Wednesday, June 4, 2008

The People Have Spoken... Unfortunately

I keep waiting for Allen Funt to pop up on the TV screen on all the major networks, and yell, "Smile! You're on Candid Camera! Ha ha -- you didn't really think that the Democratic Party would nominate an urban black radical from Chicago to be the next president, did you? Especially when he was running against The Co-Presidents for Life, who have been using the Democratic Party as their own private litter box for 16 years now?" And yet, it seems that is precisely what has happened, although I do note that Hillary is holding back; perhaps she does have at least one more dirty trick up her ample sleeve, as I have predicted all along. Or maybe the demonic energy of the Clinton Machine really has run out of fuel -- in which case the refrain, "Lo, how the mighty have fallen!" should be on every pair of lips in the land.

So the Democrats are nominating a Trotsky rather than a Stalin... an idealist, not a realist... a theorist, not a pragmatist... a dreamer, not a schemer. Well, so be it, because historically, when they do this, they nearly always lose. The "vote your heart" candidates of recent history include guys like McGovern, Carter, and to some extent Kerry... and now Obama. The "vote your mind (or what is left of it)" candidates include Clinton I and Gore... and would have included Clinton II. The "vote your heart" mindset is characterized by what we used to call youthful, starry-eyed idealism, but on paunchy, sagging middle-aged convention goers starts to look more like delusional utopianism. The "vote your mind" mindset is easily confused with cynicism and an insatiable thirst for power -- since that is what it is, more often than not. The notion that there are people out there who still think that liberal programs actually work, and that they properly serve those whom they were intended to serve, strikes one as a puzzlement akin to the mystery of the "flat-earthers". How can so much evidence be ignored, for so long, by so many? Ideas that might have made some sense once -- i.e. before they were actually tried -- have now been thoroughly tried and found wanting. And yet people "cling" -- to use a term with ironic currency -- to these ideas as if their lives depended on them... which they do, at least in the psychological sense. The "audacity of hope" is more appropriately termed the "power of delusion". And yet it seems to be the life blood of so many in the political arena and their clueless supporters.

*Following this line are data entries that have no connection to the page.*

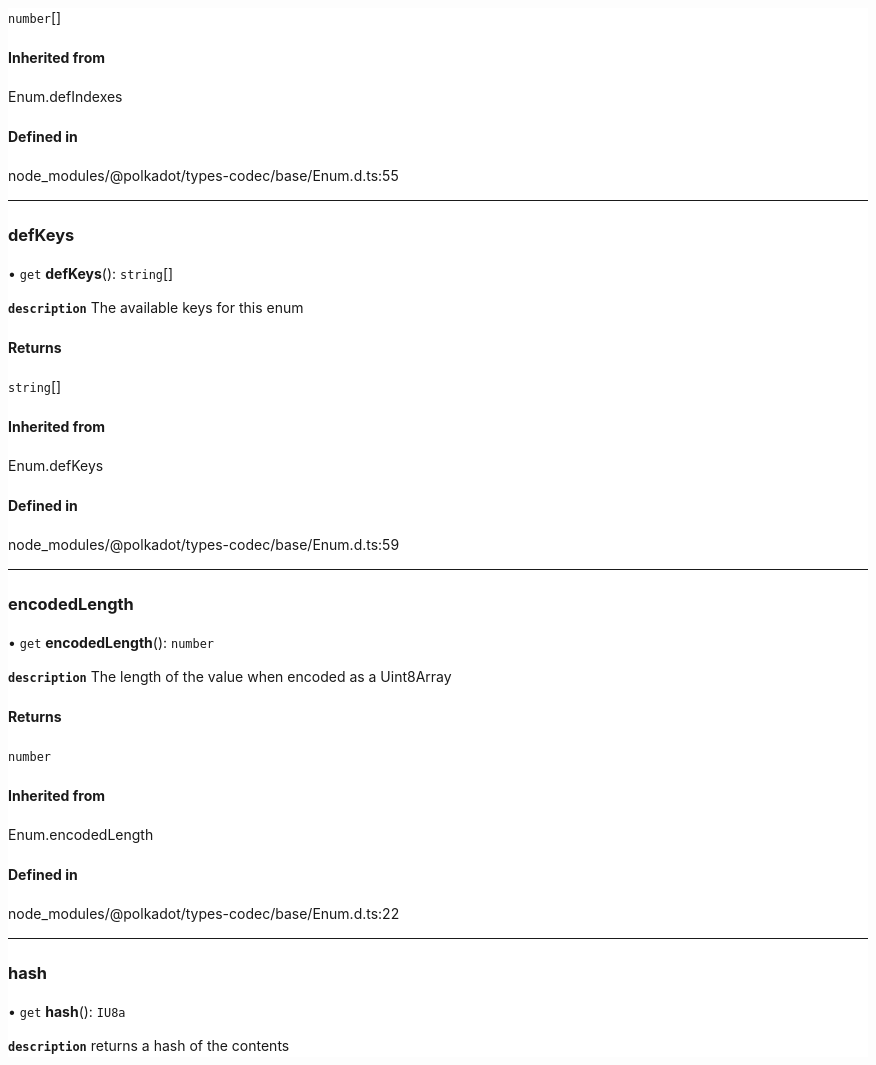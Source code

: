 `number`[]

#### Inherited from

Enum.defIndexes

#### Defined in

node_modules/@polkadot/types-codec/base/Enum.d.ts:55

___

### <a id="defkeys" name="defkeys"></a> defKeys

• `get` **defKeys**(): `string`[]

**`description`** The available keys for this enum

#### Returns

`string`[]

#### Inherited from

Enum.defKeys

#### Defined in

node_modules/@polkadot/types-codec/base/Enum.d.ts:59

___

### <a id="encodedlength" name="encodedlength"></a> encodedLength

• `get` **encodedLength**(): `number`

**`description`** The length of the value when encoded as a Uint8Array

#### Returns

`number`

#### Inherited from

Enum.encodedLength

#### Defined in

node_modules/@polkadot/types-codec/base/Enum.d.ts:22

___

### <a id="hash" name="hash"></a> hash

• `get` **hash**(): `IU8a`

**`description`** returns a hash of the contents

The question now is, can Obama pull a "Carter" on McCain? By which I mean, can he successfully represent such a degree of relief from what came before that people will come back from the dead to vote for him, the way they showed up at the polls to vote for Carter in lieu of Ford? Ford represented, to most people, an extension of the feared and hated Nixon presidency. I'm not sure that perception was quite accurate -- any more than Bush I was unambiguously an extension of Reagan. But that was the perception. So while people might have had their doubts about Carter, at least he wasn't Nixon, or Ford, or a Republican. So what does McCain represent? All indications are that the foreign policy baton will be passed from Bush II to him without the slightest drop in momentum -- which basically means four more years (at least) of catastrophe. On the domestic side, he doesn't represent anything very radical one way or the other... except for the possibility of extending McCain-Feingold to a total prohibition of all political speech at all times, including not even being allowed to mention the names of the candidates in any upcoming election. Oh yes, and lifting all restrictions on immigration. That kind of stuff. But nothing ground-breaking. Obama, on the other hand, will give us the usual liberal dithering in the foreign policy arena -- call it Carter Redux -- and very possibly also emulate Carter in the areas of economic self-immolation and military auto-castration. In the meantime, we will be treated to a new New Deal/Fair Deal/Great Society which will make Lenin's Five Year Plans look like a bit of pastel-tinted nostalgia. The good news about Obama is that the Evangelicals (the white ones, at least) will be driven out of Washington at the point of a flaming sword. The bad news is that Joycelyn Elders will be called back from the public housing where she is living and made Chairman of the Joint Chiefs of Staff. Oh yeah, it's gonna be fun either way.